The issue goes back to the battle earlier this year between Unocal Corp. and an investor group led by T. Boone Pickens Jr.
Pickens' group, already holding 13.6 percent of Unocal's total stock outstanding, made a hostile offer of $54 a share to buy a controlling stake in the oil company. Unocal countered by offering $72 a share to buy back 50 million shares, or about 29 percent of its stock.
But Unocal specifically said Pickens' stock could not be tendered under its bid. Hence, it was an exclusionary tender offer, and it effectively stalled Pickens' effort.
Pickens' group sued in both a federal court in California and in Delaware state court to have the exclusionary offer thrown out, but Unocal's position was upheld. Pickens eventually negotiated a settlement with Unocal, which is incorporated in Delaware.
The courts in effect found that neither state statutes nor the federal Williams Act, which is the securities law that governs tender offers, barred the exclusionary practice.
Pickens and some takeover lawyers complained that the court rulings could be invoked by target companies to support not only exlusionary tender offers, but a variety of defenses aimed at freezing out an unwelcome suitor.
But this past week the SEC proposed that the exclusionary tender offer be abolished.
The commission said it previously had believed that the Williams Act prohibited such offers, but that since the courts had interpreted the law differently, the SEC's opposition needed to be specifically declared. Hence, the SEC's new proposal would require equal treatment to all shareholders in a tender offer.

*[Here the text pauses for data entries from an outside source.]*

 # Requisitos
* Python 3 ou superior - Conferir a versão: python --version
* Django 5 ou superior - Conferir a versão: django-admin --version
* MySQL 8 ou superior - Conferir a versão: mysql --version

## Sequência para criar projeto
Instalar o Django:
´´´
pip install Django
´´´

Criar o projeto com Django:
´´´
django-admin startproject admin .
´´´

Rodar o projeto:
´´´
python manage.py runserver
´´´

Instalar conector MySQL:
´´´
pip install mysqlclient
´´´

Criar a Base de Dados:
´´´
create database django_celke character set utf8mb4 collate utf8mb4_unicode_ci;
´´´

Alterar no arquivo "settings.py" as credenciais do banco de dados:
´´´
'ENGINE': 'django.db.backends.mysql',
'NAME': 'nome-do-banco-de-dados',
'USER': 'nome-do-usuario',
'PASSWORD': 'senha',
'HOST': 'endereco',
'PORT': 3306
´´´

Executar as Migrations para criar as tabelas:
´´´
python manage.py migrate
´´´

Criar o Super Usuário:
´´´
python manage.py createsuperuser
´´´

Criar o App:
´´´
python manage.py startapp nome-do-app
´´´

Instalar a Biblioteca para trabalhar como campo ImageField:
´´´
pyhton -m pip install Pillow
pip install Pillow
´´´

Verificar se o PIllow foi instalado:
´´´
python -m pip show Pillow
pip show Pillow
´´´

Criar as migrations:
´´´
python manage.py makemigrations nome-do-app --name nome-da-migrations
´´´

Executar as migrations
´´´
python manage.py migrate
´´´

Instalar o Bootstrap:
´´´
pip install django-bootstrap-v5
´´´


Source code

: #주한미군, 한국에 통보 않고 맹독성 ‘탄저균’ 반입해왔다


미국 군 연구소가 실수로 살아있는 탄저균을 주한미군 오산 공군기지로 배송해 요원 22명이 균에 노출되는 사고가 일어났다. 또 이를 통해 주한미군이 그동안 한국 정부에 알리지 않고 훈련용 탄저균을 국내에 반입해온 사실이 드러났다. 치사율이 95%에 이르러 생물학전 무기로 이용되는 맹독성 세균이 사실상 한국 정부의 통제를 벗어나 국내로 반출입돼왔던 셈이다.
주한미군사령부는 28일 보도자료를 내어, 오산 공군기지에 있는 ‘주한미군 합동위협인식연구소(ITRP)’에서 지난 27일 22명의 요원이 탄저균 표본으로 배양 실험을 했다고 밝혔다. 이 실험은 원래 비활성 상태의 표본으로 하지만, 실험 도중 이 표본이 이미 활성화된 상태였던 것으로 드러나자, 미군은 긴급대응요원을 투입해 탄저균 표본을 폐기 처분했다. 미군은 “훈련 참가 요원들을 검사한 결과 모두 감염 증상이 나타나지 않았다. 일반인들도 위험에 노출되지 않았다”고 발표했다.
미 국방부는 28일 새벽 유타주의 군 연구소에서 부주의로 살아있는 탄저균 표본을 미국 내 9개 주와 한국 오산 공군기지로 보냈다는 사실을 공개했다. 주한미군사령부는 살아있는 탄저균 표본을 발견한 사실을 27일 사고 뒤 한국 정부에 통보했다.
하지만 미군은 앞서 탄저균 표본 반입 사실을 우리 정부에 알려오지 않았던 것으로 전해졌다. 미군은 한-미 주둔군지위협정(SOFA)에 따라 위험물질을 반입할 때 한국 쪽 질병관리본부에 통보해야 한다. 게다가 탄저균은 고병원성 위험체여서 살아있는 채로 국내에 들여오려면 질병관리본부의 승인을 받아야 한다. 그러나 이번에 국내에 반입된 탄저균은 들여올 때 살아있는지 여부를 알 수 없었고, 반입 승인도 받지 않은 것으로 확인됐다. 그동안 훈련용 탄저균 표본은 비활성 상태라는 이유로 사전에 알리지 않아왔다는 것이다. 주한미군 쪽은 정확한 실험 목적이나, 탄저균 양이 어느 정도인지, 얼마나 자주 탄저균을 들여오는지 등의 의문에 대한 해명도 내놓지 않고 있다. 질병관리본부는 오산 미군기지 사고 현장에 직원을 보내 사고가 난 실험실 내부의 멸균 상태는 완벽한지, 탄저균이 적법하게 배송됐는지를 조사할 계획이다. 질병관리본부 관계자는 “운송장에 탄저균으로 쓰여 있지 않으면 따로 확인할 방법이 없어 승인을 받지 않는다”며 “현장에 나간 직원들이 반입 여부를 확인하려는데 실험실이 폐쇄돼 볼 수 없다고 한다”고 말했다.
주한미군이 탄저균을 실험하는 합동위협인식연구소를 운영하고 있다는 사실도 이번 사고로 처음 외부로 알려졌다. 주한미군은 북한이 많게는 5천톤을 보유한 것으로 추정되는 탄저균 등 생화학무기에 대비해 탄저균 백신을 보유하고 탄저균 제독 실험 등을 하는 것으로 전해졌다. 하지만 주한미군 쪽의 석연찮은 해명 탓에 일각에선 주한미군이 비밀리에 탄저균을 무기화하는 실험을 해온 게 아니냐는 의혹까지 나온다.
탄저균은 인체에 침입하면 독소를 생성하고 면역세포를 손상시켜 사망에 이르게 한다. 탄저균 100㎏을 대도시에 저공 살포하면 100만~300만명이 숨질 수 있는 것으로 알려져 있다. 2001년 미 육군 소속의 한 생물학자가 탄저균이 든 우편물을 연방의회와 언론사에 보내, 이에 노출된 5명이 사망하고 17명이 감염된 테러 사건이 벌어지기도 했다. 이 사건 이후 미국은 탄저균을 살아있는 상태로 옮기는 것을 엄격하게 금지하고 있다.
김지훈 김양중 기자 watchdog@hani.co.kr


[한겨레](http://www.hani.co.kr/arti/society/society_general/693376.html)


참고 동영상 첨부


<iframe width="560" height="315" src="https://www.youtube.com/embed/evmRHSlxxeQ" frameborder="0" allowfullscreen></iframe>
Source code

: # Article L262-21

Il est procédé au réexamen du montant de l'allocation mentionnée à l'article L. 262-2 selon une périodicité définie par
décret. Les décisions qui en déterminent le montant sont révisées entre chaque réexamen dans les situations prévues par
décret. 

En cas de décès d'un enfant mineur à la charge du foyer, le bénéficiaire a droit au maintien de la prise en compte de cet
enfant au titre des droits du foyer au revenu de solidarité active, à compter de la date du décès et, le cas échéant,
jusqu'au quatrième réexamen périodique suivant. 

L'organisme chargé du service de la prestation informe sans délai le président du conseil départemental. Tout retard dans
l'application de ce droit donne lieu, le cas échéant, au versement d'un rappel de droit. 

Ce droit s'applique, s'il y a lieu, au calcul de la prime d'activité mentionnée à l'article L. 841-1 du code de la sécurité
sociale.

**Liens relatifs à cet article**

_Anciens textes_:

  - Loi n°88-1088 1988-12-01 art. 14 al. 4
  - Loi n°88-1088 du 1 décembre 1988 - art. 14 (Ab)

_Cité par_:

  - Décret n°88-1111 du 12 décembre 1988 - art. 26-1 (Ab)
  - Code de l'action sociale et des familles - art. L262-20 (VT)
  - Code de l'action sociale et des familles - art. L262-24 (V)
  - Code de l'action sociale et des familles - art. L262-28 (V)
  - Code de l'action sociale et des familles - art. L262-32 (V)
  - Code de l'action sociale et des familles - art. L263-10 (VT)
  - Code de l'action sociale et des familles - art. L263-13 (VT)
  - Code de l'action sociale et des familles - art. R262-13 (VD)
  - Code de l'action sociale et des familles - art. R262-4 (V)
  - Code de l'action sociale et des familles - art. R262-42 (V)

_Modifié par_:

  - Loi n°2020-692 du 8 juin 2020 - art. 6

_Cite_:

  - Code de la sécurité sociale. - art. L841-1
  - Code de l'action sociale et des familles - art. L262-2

And the proposal would apply to corporate raiders as well as target companies.
It would not, however, prohibit ''two-tiered'' or ''front-loaded'' bids, in which the first stockholders to tender their shares receive cash for their stock while remaining holders receive securities once the merger or acquisition is completed.
Regardless, an executive of Mesa Petroleum said the SEC proposal - which is now open to a 60-day public comment period - would ''take away the disadvantage that was there'' for outside suitors like Pickens under the court rulings.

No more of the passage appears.